Formula used: $\Delta {H_{(system)}} = \Delta {H_{(reac\tan t)}} - \Delta {H_{(product)}}$

Complete step by step answer:
Bond dissociation energy is the energy required to break a bond into molecular fragments. It is an endothermic reaction as energy is required externally for breaking a bond. It measures the strength in a bond. Greater will be the bond dissociation energy, more stable will the compound be. As the carbon-carbon bonds have high bond dissociation energy it is difficult to break them.

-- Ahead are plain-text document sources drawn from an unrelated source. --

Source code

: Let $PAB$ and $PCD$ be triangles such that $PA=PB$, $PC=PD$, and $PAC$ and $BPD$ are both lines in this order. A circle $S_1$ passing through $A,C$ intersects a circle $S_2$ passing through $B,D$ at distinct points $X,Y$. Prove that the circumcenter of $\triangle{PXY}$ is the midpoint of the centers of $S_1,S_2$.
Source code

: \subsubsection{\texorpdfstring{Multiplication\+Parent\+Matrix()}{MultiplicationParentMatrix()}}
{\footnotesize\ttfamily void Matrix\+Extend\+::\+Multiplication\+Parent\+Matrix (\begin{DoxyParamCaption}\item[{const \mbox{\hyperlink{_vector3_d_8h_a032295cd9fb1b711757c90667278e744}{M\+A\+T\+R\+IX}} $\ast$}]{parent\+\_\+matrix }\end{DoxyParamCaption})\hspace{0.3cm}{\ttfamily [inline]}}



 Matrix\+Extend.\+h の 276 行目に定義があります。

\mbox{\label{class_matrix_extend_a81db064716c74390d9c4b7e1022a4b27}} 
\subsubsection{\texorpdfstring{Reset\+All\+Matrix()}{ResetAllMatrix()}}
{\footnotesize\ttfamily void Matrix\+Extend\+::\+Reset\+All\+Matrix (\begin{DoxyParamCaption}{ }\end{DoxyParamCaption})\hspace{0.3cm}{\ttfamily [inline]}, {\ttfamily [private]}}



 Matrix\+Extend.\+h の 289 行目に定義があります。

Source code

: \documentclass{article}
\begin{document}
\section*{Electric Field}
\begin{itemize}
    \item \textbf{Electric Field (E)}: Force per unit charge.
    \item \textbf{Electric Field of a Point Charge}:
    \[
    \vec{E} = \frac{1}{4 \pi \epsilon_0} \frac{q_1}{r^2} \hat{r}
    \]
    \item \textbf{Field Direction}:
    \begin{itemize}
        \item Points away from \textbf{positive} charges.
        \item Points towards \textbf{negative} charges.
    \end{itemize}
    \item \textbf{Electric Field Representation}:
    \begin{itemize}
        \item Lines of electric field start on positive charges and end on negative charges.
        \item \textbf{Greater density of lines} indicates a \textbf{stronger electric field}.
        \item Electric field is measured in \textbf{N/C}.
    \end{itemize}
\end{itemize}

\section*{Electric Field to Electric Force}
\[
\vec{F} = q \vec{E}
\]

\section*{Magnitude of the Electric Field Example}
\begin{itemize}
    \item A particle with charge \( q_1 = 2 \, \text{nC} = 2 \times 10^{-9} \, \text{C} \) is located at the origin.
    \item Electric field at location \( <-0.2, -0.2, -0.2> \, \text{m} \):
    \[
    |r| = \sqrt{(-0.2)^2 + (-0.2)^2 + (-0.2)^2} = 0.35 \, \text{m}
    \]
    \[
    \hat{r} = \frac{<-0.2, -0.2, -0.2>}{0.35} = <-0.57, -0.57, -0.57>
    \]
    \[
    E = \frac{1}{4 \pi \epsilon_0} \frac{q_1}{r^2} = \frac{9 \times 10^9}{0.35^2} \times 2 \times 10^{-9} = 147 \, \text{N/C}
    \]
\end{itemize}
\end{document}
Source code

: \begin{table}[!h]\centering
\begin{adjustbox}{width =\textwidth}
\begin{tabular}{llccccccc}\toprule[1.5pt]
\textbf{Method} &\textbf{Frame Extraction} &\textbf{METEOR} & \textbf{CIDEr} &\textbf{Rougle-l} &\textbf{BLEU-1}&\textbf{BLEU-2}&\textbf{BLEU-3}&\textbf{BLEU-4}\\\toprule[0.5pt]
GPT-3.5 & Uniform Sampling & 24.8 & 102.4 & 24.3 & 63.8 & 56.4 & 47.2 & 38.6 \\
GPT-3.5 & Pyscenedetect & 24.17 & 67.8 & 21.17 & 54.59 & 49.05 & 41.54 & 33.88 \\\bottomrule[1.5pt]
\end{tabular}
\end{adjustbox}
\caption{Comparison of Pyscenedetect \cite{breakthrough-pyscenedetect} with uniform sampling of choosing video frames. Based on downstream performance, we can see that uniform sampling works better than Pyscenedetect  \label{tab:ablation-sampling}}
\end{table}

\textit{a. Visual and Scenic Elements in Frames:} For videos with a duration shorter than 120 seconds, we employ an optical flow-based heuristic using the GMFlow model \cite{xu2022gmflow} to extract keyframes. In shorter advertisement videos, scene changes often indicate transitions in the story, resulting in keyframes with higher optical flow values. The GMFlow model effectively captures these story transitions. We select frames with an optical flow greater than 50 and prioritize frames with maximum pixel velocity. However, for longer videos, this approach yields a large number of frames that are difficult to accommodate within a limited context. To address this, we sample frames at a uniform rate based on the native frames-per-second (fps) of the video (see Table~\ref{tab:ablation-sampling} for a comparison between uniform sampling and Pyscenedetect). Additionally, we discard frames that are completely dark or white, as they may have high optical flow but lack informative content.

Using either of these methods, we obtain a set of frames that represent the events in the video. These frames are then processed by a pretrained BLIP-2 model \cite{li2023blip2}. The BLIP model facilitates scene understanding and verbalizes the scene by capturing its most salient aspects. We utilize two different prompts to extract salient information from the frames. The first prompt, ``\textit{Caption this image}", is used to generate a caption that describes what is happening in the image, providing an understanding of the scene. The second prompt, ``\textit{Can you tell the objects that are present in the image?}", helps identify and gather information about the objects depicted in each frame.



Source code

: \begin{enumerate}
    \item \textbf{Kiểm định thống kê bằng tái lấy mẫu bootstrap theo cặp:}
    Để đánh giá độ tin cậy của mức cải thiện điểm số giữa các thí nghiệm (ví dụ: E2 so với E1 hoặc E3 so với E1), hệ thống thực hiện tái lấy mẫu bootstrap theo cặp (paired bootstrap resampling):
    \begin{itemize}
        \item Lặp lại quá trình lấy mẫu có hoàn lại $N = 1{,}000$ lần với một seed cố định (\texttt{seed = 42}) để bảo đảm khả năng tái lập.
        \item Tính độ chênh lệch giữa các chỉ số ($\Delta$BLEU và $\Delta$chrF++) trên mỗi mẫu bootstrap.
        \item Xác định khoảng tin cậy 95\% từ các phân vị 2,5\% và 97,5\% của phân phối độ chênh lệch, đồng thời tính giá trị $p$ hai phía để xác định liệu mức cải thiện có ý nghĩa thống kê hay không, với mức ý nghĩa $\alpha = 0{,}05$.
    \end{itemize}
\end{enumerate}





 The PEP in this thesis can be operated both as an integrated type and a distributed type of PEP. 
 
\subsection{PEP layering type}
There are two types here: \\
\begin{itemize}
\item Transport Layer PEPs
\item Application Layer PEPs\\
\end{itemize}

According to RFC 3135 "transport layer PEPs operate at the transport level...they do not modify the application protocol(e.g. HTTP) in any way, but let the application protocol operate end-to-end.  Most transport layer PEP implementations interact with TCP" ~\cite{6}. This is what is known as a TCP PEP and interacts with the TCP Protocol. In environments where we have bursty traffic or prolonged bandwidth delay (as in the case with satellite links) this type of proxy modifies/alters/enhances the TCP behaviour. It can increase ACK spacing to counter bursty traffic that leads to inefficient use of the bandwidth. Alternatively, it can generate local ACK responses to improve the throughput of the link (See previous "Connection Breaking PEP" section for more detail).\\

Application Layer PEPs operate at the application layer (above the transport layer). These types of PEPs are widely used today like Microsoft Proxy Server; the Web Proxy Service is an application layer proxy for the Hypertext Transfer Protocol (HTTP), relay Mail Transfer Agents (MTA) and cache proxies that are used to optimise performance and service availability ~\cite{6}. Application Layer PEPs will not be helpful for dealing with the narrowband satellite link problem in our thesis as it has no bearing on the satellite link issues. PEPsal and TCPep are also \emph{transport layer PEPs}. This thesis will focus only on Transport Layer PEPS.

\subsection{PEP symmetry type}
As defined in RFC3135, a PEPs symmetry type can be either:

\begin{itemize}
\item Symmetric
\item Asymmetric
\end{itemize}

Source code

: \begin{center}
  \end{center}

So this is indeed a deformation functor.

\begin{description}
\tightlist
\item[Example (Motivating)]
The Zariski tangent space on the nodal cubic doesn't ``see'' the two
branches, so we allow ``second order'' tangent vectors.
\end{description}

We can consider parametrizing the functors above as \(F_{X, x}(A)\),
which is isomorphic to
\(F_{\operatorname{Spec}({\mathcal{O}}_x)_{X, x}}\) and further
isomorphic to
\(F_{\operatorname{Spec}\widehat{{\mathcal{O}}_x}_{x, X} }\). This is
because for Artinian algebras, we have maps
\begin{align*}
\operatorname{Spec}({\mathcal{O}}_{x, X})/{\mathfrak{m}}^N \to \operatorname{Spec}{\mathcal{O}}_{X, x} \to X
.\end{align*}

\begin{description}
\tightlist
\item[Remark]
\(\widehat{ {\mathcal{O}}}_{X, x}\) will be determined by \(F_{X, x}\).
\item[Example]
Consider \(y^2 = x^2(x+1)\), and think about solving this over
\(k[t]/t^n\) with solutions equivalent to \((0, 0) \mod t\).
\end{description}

Bond dissociation energy is calculated according to the difference in the electronegativity of the atoms and the bond dissociation energy increases if the difference in the electronegativities of the atoms increases.
Enthalpy of a reaction is the heat content of the system and change in enthalpy refers to the heat released or absorbed in a reaction at constant pressure. The change in enthalpy of the reaction or the system is calculated as the difference between the enthalpy change of the reactants and the enthalpy change in the products.
In the above question,
Given
$\Delta H$ of formation of $XY = - 200kJmo{l^{ - 1}}$
Ratio of bond dissociation energies of ${X_2},{Y_2}$ and $XY = 1:0.5:1$
Therefore, bond dissociation energy of ${X_2} = nkJ/mol$
bond dissociation energy of ${Y_2} = 0.5nkJ/mol$
bond dissociation energy of $XY = nkJ/mol$
We know that,
$\Delta {H_{(system)}} = \Delta {H_{(reac\tan t)}} - \Delta {H_{(product)}}$
$\dfrac{1}{2}{X_2} + \dfrac{1}{2}{Y_2} = XY$
$ \Rightarrow \Delta {H_{(reaction)}} = \dfrac{1}{2}\Delta H({X_2}) + \dfrac{1}{2}\Delta H({Y_2}) - \Delta H(XY)$
$ \Rightarrow - 200 = \dfrac{1}{2}(n) + \dfrac{1}{2}(0.5n) - (n)$
$ \Rightarrow - 200 = - 0.25(n)$
$ \Rightarrow n = 800$
Thus, the bond dissociation energy of ${X_2} = 800kJ/mol$

So, the correct option is (A) $800kJ/mol$.

Note:
Electronegativity of an atom is the measure of the ability of an atom to attract shared electrons. It increases as we move from left to right across a period of a periodic table and it decreases as we move down the group. Fluorine has the highest electronegativity which states that it has the highest tendency to gain electrons from another element.